Get used to clearing off countertops
My wife used to keep our German steel knifes on the center island in our kitchen, until our daughter pulled up a chair one day and they were in arm reach! Think about what your toddler may have access to, including what they can climb up on to gain access. Also, objects that may seem safe at the edge of a counter or table can also get caught onto other things as they are pulled down. You can never be too careful when clearing countertops of sharp and heavy objects, including glass.
What is it with water?
One of the strongest sensory experiences your toddler will have is with water. They are drawn to it. Ours so much so that we’ve found the hose turned on out outside, or the water running in the downstairs bath because she just had to wash her hands for the twentieth time. Be sure you keep these areas safe. Use a step stool for sinks that actually fits your toddler’s height (so there is no falling or trying to pull up on other objects when she can’t reach the water spout).
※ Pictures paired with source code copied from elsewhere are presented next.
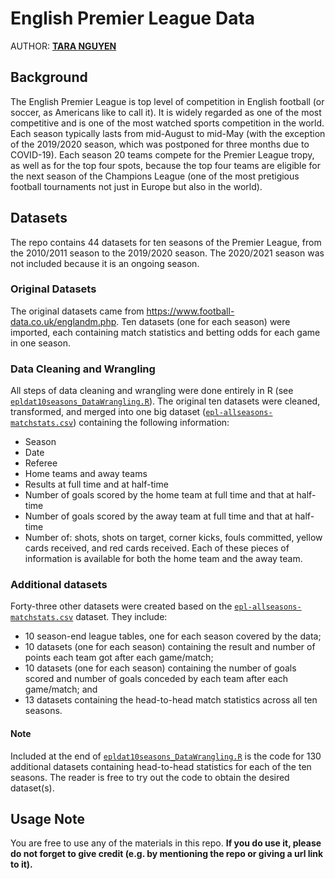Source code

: # English Premier League Data

AUTHOR: [**TARA NGUYEN**](https://www.linkedin.com/in/nguyenthuyanh/)

## Background

The English Premier League is top level of competition in English football (or soccer, as Americans like to call it). It is widely regarded as one of the most competitive and is one of the most watched sports competition in the world. Each season typically lasts from mid-August to mid-May (with the exception of the 2019/2020 season, which was postponed for three months due to COVID-19). Each season 20 teams compete for the Premier League tropy, as well as for the top four spots, because the top four teams are eligible for the next season of the Champions League (one of the most pretigious football tournaments not just in Europe but also in the world).

## Datasets

The repo contains 44 datasets for ten seasons of the Premier League, from the 2010/2011 season to the 2019/2020 season. The 2020/2021 season was not included because it is an ongoing season.

### Original Datasets

The original datasets came from https://www.football-data.co.uk/englandm.php. Ten datasets (one for each season) were imported, each containing match statistics and betting odds for each game in one season.

### Data Cleaning and Wrangling

All steps of data cleaning and wrangling were done entirely in R (see [`epldat10seasons_DataWrangling.R`](epldat10seasons_DataWrangling.R)). The original ten datasets were cleaned, transformed, and merged into one big dataset ([`epl-allseasons-matchstats.csv`](epldat10seasons/epl-allseasons-matchstats.csv)) containing the following information:
- Season
- Date
- Referee
- Home teams and away teams
- Results at full time and at half-time
- Number of goals scored by the home team at full time and that at half-time
- Number of goals scored by the away team at full time and that at half-time
- Number of: shots, shots on target, corner kicks, fouls committed, yellow cards received, and red cards received. Each of these pieces of information is available for both the home team and the away team.

### Additional datasets

Forty-three other datasets were created based on the [`epl-allseasons-matchstats.csv`](epldat10seasons/epl-allseasons-matchstats.csv) dataset. They include:
- 10 season-end league tables, one for each season covered by the data;
- 10 datasets (one for each season) containing the result and number of points each team got after each game/match;
- 10 datasets (one for each season) containing the number of goals scored and number of goals conceded by each team after each game/match; and
- 13 datasets containing the head-to-head match statistics across all ten seasons.

#### Note

Included at the end of [`epldat10seasons_DataWrangling.R`](epldat10seasons_DataWrangling.R) is the code for 130 additional datasets containing head-to-head statistics for each of the ten seasons. The reader is free to try out the code to obtain the desired dataset(s).

## Usage Note

You are free to use any of the materials in this repo. **If you do use it, please do not forget to give credit (e.g. by mentioning the repo or giving a url link to it).**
Keep towels nearby. Most importantly, explain the use of water – when and how we use it – when it should be conserved and when it is okay to play in it.
Get a dog, or a Rumba
When babies eat in a high-chair and spill food, it is typically contained to a two feet radius. You might find the occasional fruit puff in between the couch cushion but nothing – nothing – prepares you for the mind of an energetic toddler with food in their possession. You have to find the right balance between giving them the responsibility of learning how to hold a real cup and properly use utensils, with also ensuring food doesn’t end up everywhere. Have what I call go-to “free range” snacks that she can eat while playing and roaming around that (1) don’t crumble and (2) don’t include anything sticky or ewy-gewy (peanut butter, jellies, bananas, etc.) because these will end up smeared on the hallway mirror, smashed into Barbie’s hair and even on the dog. Banana peels left on wood also stain! When she spills, acknowledge it and gently help her clean it up herself. Graduate from baby wipes, to having stack of old dish towels handy for the big messes.
Lastly, if your house hasn’t already experienced a takeover by your child’s things, invest in a good toy box or shelving with removable bins that can hide the chaos. Teach her to help keep things organized (somewhat) by putting similar toys in certain bins during cleanup time. You’ll be amazed how much they want to help when you make it fun!